Poseurs in uproar over David Williamson's play "Don Parties On"
The "superior" people despise anything that is popular. The fact that Williamson is as Leftist as they are doesn't save him. Being popular is the unforgiveable sin to their envious minds.
That any theatre company would knock back the opportunity to stage a new Williamson play is almost inconceivable, particularly a sequel to his most famous play. It shows how deep their hate and envy is.
Although he is a Leftist, Williamson is a brilliant and accurate observer of Australians, so when he puts our follies in front of us, that makes us laugh.
At the opening night last week of David Williamson's latest play, Don Parties On, the Sydney audience was laughing so much at times the actors had to repeat their lines. Bruised from a bashing by Melbourne's black turtleneck theaterati, Williamson - Australia's most successful playwright - laughed along and looked utterly delighted at the reaction to his sequel to the iconic 1971 Don's Party.

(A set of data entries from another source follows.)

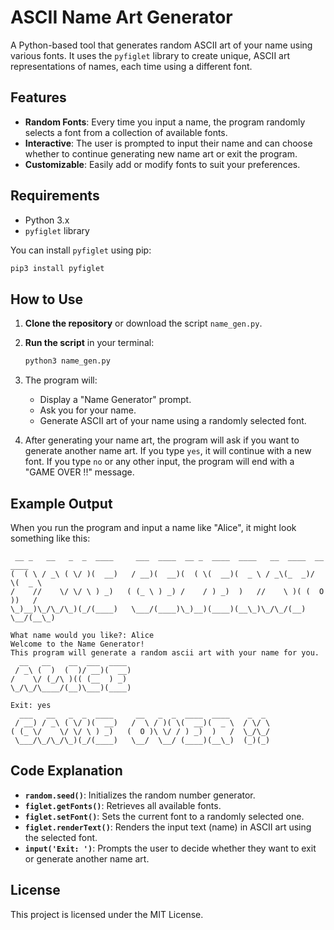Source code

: # ASCII Name Art Generator

A Python-based tool that generates random ASCII art of your name using various fonts. It uses the `pyfiglet` library to create unique, ASCII art representations of names, each time using a different font.

## Features

- **Random Fonts**: Every time you input a name, the program randomly selects a font from a collection of available fonts.
- **Interactive**: The user is prompted to input their name and can choose whether to continue generating new name art or exit the program.
- **Customizable**: Easily add or modify fonts to suit your preferences.

## Requirements

- Python 3.x
- `pyfiglet` library

You can install `pyfiglet` using pip:

```bash
pip3 install pyfiglet
```

## How to Use

1. **Clone the repository** or download the script `name_gen.py`.
   
2. **Run the script** in your terminal:

   ```bash
   python3 name_gen.py
   ```

3. The program will:
   - Display a "Name Generator" prompt.
   - Ask you for your name.
   - Generate ASCII art of your name using a randomly selected font.

4. After generating your name art, the program will ask if you want to generate another name art. If you type `yes`, it will continue with a new font. If you type `no` or any other input, the program will end with a "GAME OVER !!" message.

## Example Output

When you run the program and input a name like "Alice", it might look something like this:

```
 __ _   __   _  _  ____     ___  ____  __ _  ____  ____   __  ____  __  ____ 
(  ( \ / _\ ( \/ )(  __)   / __)(  __)(  ( \(  __)(  _ \ / _\(_  _)/  \(  _ \
/    //    \/ \/ \ ) _)   ( (_ \ ) _) /    / ) _)  )   //    \ )( (  O ))   /
\_)__)\_/\_/\_)(_/(____)   \___/(____)\_)__)(____)(__\_)\_/\_/(__) \__/(__\_)

What name would you like?: Alice
Welcome to the Name Generator!
This program will generate a random ascii art with your name for you.
  __   __    __  ___  ____ 
 / _\ (  )  (  )/ __)(  __)
/    \/ (_/\ )(( (__  ) _) 
\_/\_/\____/(__)\___)(____)

Exit: yes
  ___   __   _  _  ____     __   _  _  ____  ____    _  _   
 / __) / _\ ( \/ )(  __)   /  \ / )( \(  __)(  _ \  / \/ \  
( (_ \/    \/ \/ \ ) _)   (  O )\ \/ / ) _)  )   /  \_/\_/  
 \___/\_/\_/\_)(_/(____)   \__/  \__/ (____)(__\_)  (_)(_)  

```

## Code Explanation

- **`random.seed()`**: Initializes the random number generator.
- **`figlet.getFonts()`**: Retrieves all available fonts.
- **`figlet.setFont()`**: Sets the current font to a randomly selected one.
- **`figlet.renderText()`**: Renders the input text (name) in ASCII art using the selected font.
- **`input('Exit: ')`**: Prompts the user to decide whether they want to exit or generate another name art.

## License

This project is licensed under the MIT License.
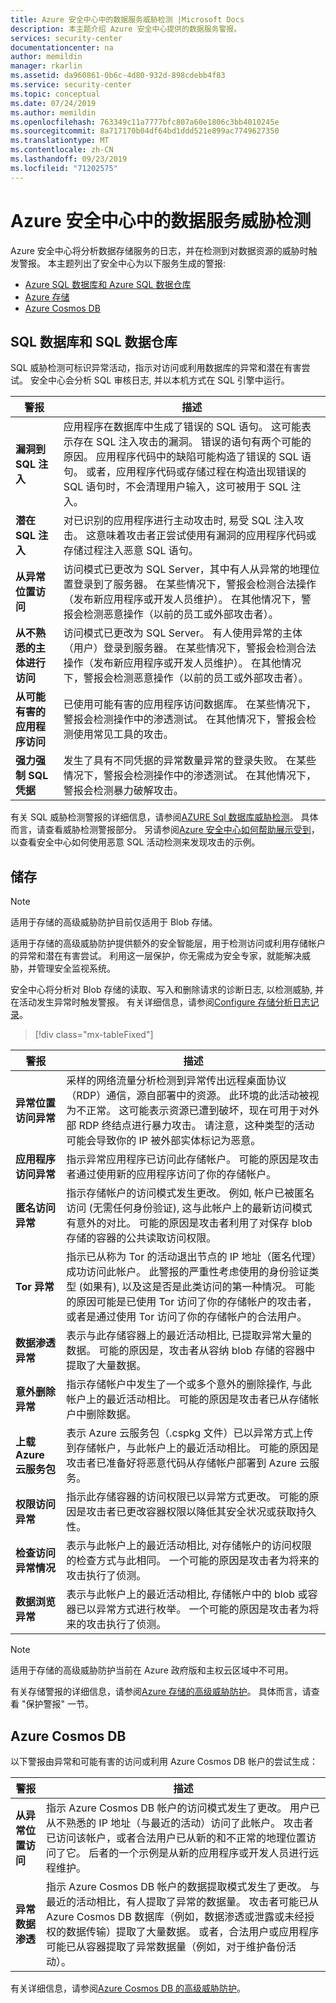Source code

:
 ```yaml
---
title: Azure 安全中心中的数据服务威胁检测 |Microsoft Docs
description: 本主题介绍 Azure 安全中心提供的数据服务警报。
services: security-center
documentationcenter: na
author: memildin
manager: rkarlin
ms.assetid: da960861-0b6c-4d80-932d-898cdebb4f83
ms.service: security-center
ms.topic: conceptual
ms.date: 07/24/2019
ms.author: memildin
ms.openlocfilehash: 763349c11a7777bfc807a60e1806c3bb4010245e
ms.sourcegitcommit: 8a717170b04df64bd1ddd521e899ac7749627350
ms.translationtype: MT
ms.contentlocale: zh-CN
ms.lasthandoff: 09/23/2019
ms.locfileid: "71202575"
---
```

# <a name="threat-detection-for-data-services-in-azure-security-center"></a>Azure 安全中心中的数据服务威胁检测

 Azure 安全中心将分析数据存储服务的日志，并在检测到对数据资源的威胁时触发警报。 本主题列出了安全中心为以下服务生成的警报:

* [Azure SQL 数据库和 Azure SQL 数据仓库](#data-sql)
* [Azure 存储](#azure-storage)
* [Azure Cosmos DB](#cosmos-db)

## SQL 数据库和 SQL 数据仓库<a name="data-sql"></a>

SQL 威胁检测可标识异常活动，指示对访问或利用数据库的异常和潜在有害尝试。 安全中心会分析 SQL 审核日志, 并以本机方式在 SQL 引擎中运行。

|警报|描述|
|---|---|
|**漏洞到 SQL 注入**|应用程序在数据库中生成了错误的 SQL 语句。 这可能表示存在 SQL 注入攻击的漏洞。 错误的语句有两个可能的原因。 应用程序代码中的缺陷可能构造了错误的 SQL 语句。 或者，应用程序代码或存储过程在构造出现错误的 SQL 语句时，不会清理用户输入，这可被用于 SQL 注入。|
|**潜在 SQL 注入**|对已识别的应用程序进行主动攻击时, 易受 SQL 注入攻击。 这意味着攻击者正尝试使用有漏洞的应用程序代码或存储过程注入恶意 SQL 语句。|
|**从异常位置访问**|访问模式已更改为 SQL Server，其中有人从异常的地理位置登录到了服务器。 在某些情况下，警报会检测合法操作（发布新应用程序或开发人员维护）。 在其他情况下，警报会检测恶意操作（以前的员工或外部攻击者）。|
|**从不熟悉的主体进行访问**|访问模式已更改为 SQL Server。 有人使用异常的主体（用户）登录到服务器。 在某些情况下，警报会检测合法操作（发布新应用程序或开发人员维护）。 在其他情况下，警报会检测恶意操作（以前的员工或外部攻击者）。|
|**从可能有害的应用程序访问**|已使用可能有害的应用程序访问数据库。 在某些情况下，警报会检测操作中的渗透测试。 在其他情况下，警报会检测使用常见工具的攻击。|
|**强力强制 SQL 凭据**|发生了具有不同凭据的异常数量异常的登录失败。 在某些情况下，警报会检测操作中的渗透测试。 在其他情况下，警报会检测暴力破解攻击。|

有关 SQL 威胁检测警报的详细信息，请参阅[AZURE Sql 数据库威胁检测](https://docs.microsoft.com/azure/sql-database/sql-database-threat-detection-overview)。 具体而言，请查看威胁检测警报部分。 另请参阅[Azure 安全中心如何帮助展示受到](https://azure.microsoft.com/blog/how-azure-security-center-helps-reveal-a-cyberattack/)，以查看安全中心如何使用恶意 SQL 活动检测来发现攻击的示例。

## 储存<a name="azure-storage"></a>

>[!NOTE]
> 适用于存储的高级威胁防护目前仅适用于 Blob 存储。

适用于存储的高级威胁防护提供额外的安全智能层，用于检测访问或利用存储帐户的异常和潜在有害尝试。 利用这一层保护，你无需成为安全专家，就能解决威胁，并管理安全监视系统。

安全中心将分析对 Blob 存储的读取、写入和删除请求的诊断日志, 以检测威胁, 并在活动发生异常时触发警报。 有关详细信息，请参阅[Configure 存储分析日志记录](https://docs.microsoft.com/azure/storage/common/storage-monitor-storage-account#configure-logging)。

> [!div class="mx-tableFixed"]

|警报|描述|
|---|---|
|**异常位置访问异常**|采样的网络流量分析检测到异常传出远程桌面协议（RDP）通信，源自部署中的资源。 此环境的此活动被视为不正常。 这可能表示资源已遭到破坏，现在可用于对外部 RDP 终结点进行暴力攻击。 请注意，这种类型的活动可能会导致你的 IP 被外部实体标记为恶意。|
|**应用程序访问异常**|指示异常应用程序已访问此存储帐户。 可能的原因是攻击者通过使用新的应用程序访问了你的存储帐户。|
|**匿名访问异常**|指示存储帐户的访问模式发生更改。 例如, 帐户已被匿名访问 (无需任何身份验证), 这与此帐户上的最新访问模式有意外的对比。 可能的原因是攻击者利用了对保存 blob 存储的容器的公共读取访问权限。|
|**Tor 异常**|指示已从称为 Tor 的活动退出节点的 IP 地址（匿名代理）成功访问此帐户。 此警报的严重性考虑使用的身份验证类型 (如果有), 以及这是否是此类访问的第一种情况。 可能的原因可能是已使用 Tor 访问了你的存储帐户的攻击者，或者是通过使用 Tor 访问了你的存储帐户的合法用户。|
|**数据渗透异常**|表示与此存储容器上的最近活动相比, 已提取异常大量的数据。 可能的原因是，攻击者从容纳 blob 存储的容器中提取了大量数据。|
|**意外删除异常**|指示存储帐户中发生了一个或多个意外的删除操作, 与此帐户上的最近活动相比。 可能的原因是攻击者已从存储帐户中删除数据。|
|**上载 Azure 云服务包**|表示 Azure 云服务包（.cspkg 文件）已以异常方式上传到存储帐户，与此帐户上的最近活动相比。 可能的原因是攻击者已准备好将恶意代码从存储帐户部署到 Azure 云服务。|
|**权限访问异常**|指示此存储容器的访问权限已以异常方式更改。 可能的原因是攻击者已更改容器权限以降低其安全状况或获取持久性。|
|**检查访问异常情况**|表示与此帐户上的最近活动相比, 对存储帐户的访问权限的检查方式与此相同。 一个可能的原因是攻击者为将来的攻击执行了侦测。|
|**数据浏览异常**|表示与此帐户上的最近活动相比, 存储帐户中的 blob 或容器已以异常方式进行枚举。 一个可能的原因是攻击者为将来的攻击执行了侦测。|

>[!NOTE]
>适用于存储的高级威胁防护当前在 Azure 政府版和主权云区域中不可用。

有关存储警报的详细信息，请参阅[Azure 存储的高级威胁防护](../storage/common/storage-advanced-threat-protection.md)。 具体而言，请查看 "保护警报" 一节。

## Azure Cosmos DB<a name="cosmos-db"></a>

以下警报由异常和可能有害的访问或利用 Azure Cosmos DB 帐户的尝试生成：

|警报|描述|
|---|---|
|**从异常位置访问**|指示 Azure Cosmos DB 帐户的访问模式发生了更改。 用户已从不熟悉的 IP 地址（与最近的活动）访问了此帐户。 攻击者已访问该帐户，或者合法用户已从新的和不正常的地理位置访问了它。 后者的一个示例是从新的应用程序或开发人员进行远程维护。|
|**异常数据渗透**|指示 Azure Cosmos DB 帐户的数据提取模式发生了更改。 与最近的活动相比，有人提取了异常的数据量。 攻击者可能已从 Azure Cosmos DB 数据库（例如，数据渗透或泄露或未经授权的数据传输）提取了大量数据。 或者，合法用户或应用程序可能已从容器提取了异常数据量（例如，对于维护备份活动）。|

有关详细信息，请参阅[Azure Cosmos DB 的高级威胁防护](../cosmos-db/cosmos-db-advanced-threat-protection.md)。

During the curtain call and extended applause, Garry McDonald, who plays Don, gestured at Williamson from the stage. The applause ratcheted up so much that Williamson got to his feet and waved at the cheering crowd. Bob Hawke - one of a dozen politicians in the audience - even stood to applaud the maligned playwright.
The reaction was hardly what one snide reviewer the next day described as a few cheap chuckles. And what a difference it was to the thin-lipped, crossed-armed reaction on Melbourne's opening night.
But disparaging Williamson has become a badge of belonging in the arts world, despite the fact his plays have kept Australian theatre solvent for more than 30 years. His work is slammed as too bourgeois, too commercial, too accessible to mainstream audiences.
One particularly bilious online critique described Williamson as an "ageing irrelevance" whose writing was "fat, lazy and stupid". Williamson was so wounded he wrote hundreds of words in blog comments in reply, his graciousness being a credit to him.
It is an indictment of our taxpayer-subsidised theatre industry that Don Parties On, which, despite the critics, ended up a smash hit at the Melbourne Theatre Company, was rejected by the Sydney Theatre Company, whose artistic directors are Cate Blanchett and Andrew Upton.
Instead, Williamson had to hunt around for an independent commercial producer to take it on. Enter Rachel Healy, who had just left her post as Opera House performing arts director. She found a private investor and put a chunk of her own money into the production in Sydney for 21 performances.
"The critics and the arts community have a response to Williamson you would never see elsewhere," she says. "He brings thousands of people out from their couch to (be) incredibly entertained. But it's bizarre that being entertaining is something to be ashamed of (when) the prime motivator for people to go to the theatre is entertainment."
But of course, if you are an insecure philistine posing as a sophisticated arts appreciator, you won't trust art that is entertaining, beautifully constructed, and coherent. Poseurs like to consume obscure niche art -- no matter how bad -- because it marks them as superior.